Line count for "async": say how many lines of the data contain it, with no other text.

Given entries

# # # # #

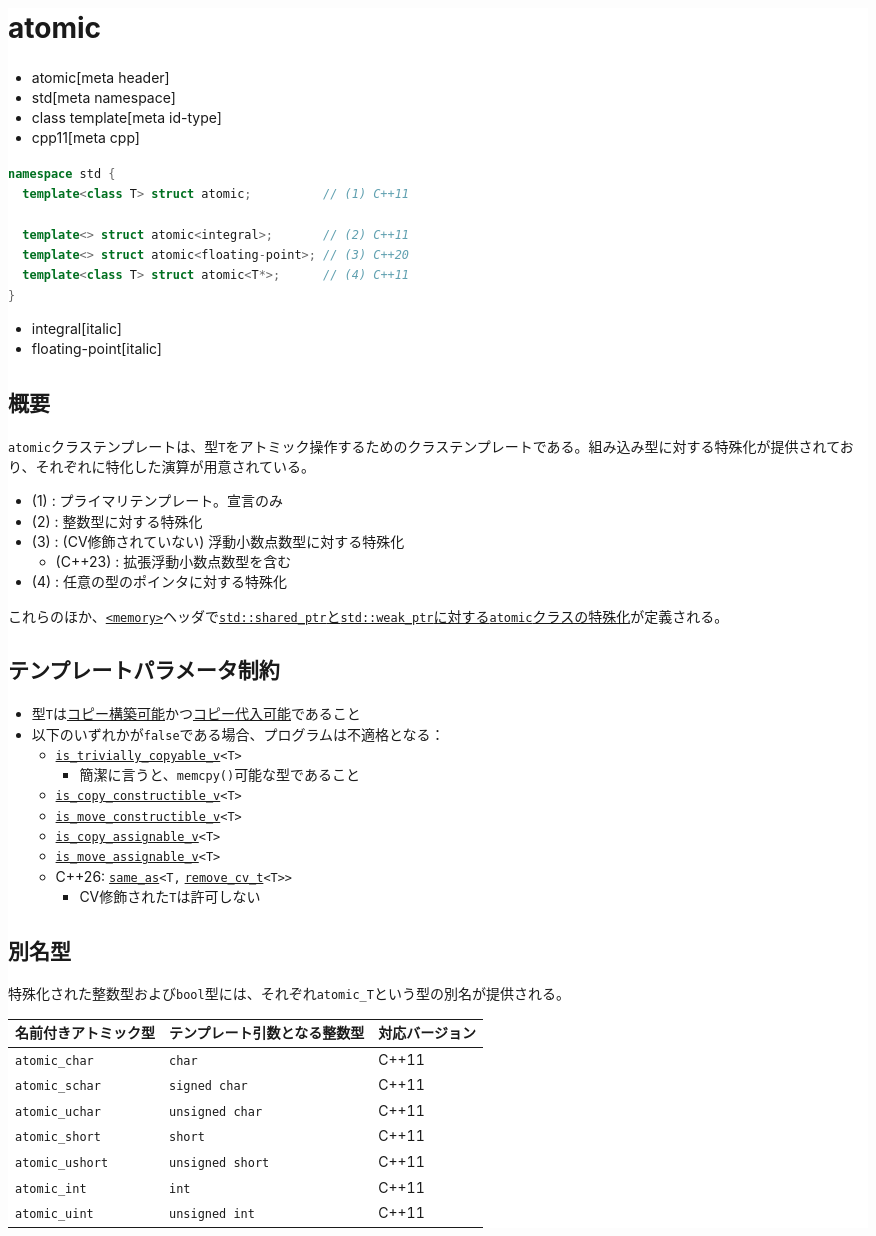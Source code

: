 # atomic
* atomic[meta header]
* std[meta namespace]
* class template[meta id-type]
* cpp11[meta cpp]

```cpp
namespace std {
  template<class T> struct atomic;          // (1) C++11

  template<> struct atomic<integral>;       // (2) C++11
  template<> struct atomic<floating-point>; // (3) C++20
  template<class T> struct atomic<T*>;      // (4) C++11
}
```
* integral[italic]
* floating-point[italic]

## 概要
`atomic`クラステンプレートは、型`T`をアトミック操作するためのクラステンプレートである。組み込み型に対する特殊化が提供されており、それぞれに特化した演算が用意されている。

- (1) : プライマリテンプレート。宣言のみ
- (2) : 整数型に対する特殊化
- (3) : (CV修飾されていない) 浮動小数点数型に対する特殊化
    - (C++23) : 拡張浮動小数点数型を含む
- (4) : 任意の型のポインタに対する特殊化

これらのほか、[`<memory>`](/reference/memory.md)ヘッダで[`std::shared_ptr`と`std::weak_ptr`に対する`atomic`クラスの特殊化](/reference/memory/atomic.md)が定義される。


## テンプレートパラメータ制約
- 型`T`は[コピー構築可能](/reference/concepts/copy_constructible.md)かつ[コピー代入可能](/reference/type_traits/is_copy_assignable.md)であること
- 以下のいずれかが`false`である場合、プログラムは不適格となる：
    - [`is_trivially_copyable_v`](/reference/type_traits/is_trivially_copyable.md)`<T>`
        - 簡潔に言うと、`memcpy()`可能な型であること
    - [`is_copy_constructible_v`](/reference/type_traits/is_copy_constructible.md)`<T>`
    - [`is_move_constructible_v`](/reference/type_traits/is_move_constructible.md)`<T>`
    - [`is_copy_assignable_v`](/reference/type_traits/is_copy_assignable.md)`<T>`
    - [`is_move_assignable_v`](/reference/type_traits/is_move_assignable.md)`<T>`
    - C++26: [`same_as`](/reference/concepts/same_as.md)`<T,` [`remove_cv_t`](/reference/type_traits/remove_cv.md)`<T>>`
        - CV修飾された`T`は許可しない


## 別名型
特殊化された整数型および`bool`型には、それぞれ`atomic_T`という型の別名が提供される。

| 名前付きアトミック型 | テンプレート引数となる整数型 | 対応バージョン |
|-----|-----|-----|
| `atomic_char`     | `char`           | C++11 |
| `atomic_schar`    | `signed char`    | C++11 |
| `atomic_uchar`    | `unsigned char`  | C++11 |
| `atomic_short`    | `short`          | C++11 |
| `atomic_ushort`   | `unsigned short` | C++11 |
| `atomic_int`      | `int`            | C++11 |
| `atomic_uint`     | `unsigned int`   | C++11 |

# # # # #

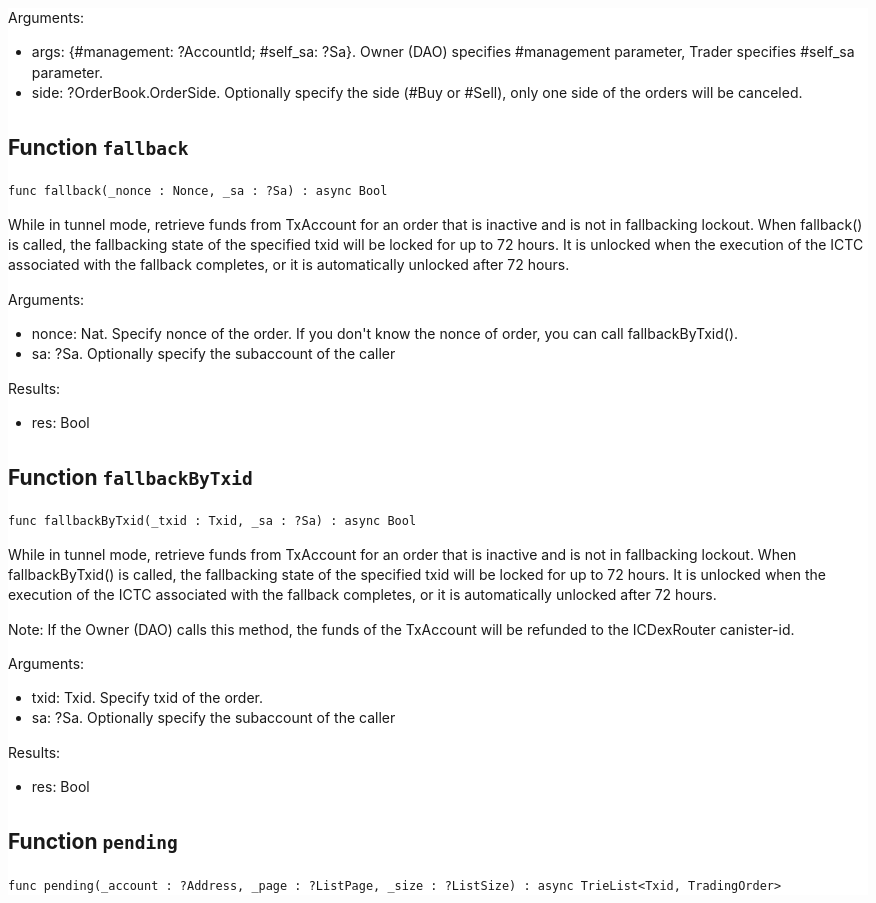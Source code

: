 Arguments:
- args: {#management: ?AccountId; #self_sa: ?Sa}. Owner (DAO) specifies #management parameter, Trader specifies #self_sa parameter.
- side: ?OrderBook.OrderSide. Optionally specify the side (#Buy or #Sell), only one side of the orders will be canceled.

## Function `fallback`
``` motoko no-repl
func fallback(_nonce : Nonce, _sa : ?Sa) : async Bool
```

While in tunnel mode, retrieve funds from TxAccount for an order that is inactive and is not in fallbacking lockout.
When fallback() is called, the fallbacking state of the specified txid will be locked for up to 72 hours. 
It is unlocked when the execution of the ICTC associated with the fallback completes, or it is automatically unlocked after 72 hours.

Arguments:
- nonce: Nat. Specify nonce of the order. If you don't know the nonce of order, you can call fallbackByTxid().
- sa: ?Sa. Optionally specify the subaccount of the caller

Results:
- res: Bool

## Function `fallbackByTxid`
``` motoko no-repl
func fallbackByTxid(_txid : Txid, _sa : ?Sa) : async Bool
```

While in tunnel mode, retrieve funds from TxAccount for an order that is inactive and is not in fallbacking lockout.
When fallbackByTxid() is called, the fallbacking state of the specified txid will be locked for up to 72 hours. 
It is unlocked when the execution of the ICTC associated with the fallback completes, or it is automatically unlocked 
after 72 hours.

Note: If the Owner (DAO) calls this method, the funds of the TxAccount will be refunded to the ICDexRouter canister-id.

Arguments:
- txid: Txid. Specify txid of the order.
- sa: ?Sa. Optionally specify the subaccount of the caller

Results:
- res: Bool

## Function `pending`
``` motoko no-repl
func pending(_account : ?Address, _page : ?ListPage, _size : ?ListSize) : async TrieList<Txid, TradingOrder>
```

# # # # #

Output
3